- [Task item] Copy every line of the records below that holds the word "interface".

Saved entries

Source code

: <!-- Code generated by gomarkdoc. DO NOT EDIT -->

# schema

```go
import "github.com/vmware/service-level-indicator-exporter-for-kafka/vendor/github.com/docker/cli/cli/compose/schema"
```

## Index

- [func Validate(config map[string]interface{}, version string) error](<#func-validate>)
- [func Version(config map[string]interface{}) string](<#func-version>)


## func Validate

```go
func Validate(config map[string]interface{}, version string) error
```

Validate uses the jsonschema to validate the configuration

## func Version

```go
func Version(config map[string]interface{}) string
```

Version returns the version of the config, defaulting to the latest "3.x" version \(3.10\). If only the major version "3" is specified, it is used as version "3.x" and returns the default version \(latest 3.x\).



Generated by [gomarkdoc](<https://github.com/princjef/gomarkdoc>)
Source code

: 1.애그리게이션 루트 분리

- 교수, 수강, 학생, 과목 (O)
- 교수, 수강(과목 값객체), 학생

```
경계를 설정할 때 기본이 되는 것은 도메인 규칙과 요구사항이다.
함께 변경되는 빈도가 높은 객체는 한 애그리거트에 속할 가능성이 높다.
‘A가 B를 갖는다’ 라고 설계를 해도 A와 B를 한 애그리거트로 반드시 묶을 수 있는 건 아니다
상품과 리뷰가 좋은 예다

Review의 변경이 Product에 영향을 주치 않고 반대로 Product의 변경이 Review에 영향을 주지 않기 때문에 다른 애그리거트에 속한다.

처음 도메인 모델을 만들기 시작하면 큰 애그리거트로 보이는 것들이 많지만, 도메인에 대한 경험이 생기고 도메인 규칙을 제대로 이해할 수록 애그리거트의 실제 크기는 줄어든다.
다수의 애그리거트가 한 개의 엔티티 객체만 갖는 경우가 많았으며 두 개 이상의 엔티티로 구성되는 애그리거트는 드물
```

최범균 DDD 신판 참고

- [Written answer]
- [func Validate(config map[string]interface{}, version string) error](<#func-validate>)
- [func Version(config map[string]interface{}) string](<#func-version>)
func Validate(config map[string]interface{}, version string) error
func Version(config map[string]interface{}) string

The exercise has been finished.